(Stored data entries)
-------

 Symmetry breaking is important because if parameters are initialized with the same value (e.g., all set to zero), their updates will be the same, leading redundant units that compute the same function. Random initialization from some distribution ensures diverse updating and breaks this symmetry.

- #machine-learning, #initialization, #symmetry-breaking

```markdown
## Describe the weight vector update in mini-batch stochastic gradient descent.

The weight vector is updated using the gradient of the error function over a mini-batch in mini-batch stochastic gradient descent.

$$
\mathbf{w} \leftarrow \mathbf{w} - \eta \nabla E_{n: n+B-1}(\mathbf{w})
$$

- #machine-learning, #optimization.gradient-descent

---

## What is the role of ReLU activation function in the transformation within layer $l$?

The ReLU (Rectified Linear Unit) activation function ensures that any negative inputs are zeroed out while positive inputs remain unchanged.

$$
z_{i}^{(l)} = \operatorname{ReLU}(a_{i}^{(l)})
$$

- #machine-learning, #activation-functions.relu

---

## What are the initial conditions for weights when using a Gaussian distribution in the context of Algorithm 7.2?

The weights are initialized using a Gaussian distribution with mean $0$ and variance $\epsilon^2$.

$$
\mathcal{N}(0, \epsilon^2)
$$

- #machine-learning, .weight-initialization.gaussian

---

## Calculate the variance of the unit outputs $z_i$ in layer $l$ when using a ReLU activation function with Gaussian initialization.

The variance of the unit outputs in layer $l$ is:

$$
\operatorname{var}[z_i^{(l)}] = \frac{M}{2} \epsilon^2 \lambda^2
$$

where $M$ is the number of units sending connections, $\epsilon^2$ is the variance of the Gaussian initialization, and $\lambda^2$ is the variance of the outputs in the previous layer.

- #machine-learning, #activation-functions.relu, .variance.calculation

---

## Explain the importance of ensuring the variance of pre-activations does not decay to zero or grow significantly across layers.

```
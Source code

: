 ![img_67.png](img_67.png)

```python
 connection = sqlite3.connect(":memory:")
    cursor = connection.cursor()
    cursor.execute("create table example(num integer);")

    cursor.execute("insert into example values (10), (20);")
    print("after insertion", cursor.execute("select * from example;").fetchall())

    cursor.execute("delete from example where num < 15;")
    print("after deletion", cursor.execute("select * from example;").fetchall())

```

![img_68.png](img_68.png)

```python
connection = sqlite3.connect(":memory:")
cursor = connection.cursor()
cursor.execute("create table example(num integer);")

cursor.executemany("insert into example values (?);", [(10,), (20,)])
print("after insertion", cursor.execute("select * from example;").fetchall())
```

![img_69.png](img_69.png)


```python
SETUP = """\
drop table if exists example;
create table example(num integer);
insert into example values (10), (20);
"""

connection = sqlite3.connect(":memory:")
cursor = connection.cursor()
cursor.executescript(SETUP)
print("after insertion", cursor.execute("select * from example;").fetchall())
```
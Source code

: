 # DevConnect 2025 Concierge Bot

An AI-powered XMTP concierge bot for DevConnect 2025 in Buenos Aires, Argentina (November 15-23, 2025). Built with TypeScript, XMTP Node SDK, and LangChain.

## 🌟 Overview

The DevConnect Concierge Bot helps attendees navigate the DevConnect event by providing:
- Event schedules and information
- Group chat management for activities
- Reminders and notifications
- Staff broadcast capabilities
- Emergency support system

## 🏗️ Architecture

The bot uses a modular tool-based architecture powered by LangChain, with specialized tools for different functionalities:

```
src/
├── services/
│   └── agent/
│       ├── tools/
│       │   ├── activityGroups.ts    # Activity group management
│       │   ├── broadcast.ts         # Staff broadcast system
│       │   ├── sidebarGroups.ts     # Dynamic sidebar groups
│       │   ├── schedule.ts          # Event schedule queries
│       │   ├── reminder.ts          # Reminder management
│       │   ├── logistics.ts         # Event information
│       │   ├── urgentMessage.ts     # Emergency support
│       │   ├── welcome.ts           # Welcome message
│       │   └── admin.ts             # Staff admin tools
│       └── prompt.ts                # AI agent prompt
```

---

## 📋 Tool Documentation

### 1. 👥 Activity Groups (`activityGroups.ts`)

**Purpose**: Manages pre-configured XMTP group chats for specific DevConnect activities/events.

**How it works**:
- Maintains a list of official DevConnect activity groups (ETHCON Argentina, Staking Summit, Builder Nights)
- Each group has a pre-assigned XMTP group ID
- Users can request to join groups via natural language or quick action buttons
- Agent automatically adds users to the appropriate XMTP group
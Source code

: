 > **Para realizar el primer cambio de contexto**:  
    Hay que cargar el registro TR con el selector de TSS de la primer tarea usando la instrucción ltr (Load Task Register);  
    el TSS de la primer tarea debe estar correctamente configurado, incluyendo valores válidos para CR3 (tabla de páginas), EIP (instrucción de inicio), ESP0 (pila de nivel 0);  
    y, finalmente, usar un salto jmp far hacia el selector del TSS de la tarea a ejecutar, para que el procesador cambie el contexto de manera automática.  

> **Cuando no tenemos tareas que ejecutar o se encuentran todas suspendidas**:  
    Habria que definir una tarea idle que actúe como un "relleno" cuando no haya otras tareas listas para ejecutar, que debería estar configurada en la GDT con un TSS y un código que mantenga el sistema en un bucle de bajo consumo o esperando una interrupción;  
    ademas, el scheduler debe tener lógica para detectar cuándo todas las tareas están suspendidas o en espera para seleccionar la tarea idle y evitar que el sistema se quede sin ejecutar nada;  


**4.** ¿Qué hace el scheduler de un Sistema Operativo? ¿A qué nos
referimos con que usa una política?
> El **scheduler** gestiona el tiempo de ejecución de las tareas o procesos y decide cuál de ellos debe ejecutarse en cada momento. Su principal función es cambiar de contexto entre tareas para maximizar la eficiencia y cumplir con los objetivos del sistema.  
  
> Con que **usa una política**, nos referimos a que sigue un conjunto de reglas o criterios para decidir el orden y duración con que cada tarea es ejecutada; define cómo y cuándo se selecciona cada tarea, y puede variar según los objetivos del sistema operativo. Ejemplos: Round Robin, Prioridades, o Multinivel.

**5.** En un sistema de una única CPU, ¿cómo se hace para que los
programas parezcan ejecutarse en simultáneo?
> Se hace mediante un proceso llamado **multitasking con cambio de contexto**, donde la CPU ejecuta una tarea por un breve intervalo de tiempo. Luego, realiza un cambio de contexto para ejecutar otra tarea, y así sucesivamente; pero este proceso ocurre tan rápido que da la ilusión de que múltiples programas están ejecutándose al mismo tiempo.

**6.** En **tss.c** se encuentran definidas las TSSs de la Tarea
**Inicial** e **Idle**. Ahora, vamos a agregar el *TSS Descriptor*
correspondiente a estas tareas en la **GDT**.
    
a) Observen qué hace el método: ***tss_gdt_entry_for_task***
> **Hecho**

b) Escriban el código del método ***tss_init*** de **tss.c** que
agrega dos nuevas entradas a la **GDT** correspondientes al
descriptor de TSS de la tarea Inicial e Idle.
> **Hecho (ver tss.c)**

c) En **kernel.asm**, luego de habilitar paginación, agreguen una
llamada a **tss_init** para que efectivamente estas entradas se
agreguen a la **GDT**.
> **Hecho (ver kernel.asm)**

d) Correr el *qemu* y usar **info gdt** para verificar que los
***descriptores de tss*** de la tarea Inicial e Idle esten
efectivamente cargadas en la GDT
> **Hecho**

-------

## Exercise directions
Which of the lines above include the string "referimos"? Pick them out and copy them.

## Reply
referimos con que usa una política?
> Con que **usa una política**, nos referimos a que sigue un conjunto de reglas o criterios para decidir el orden y duración con que cada tarea es ejecutada; define cómo y cuándo se selecciona cada tarea, y puede variar según los objetivos del sistema operativo. Ejemplos: Round Robin, Prioridades, o Multinivel.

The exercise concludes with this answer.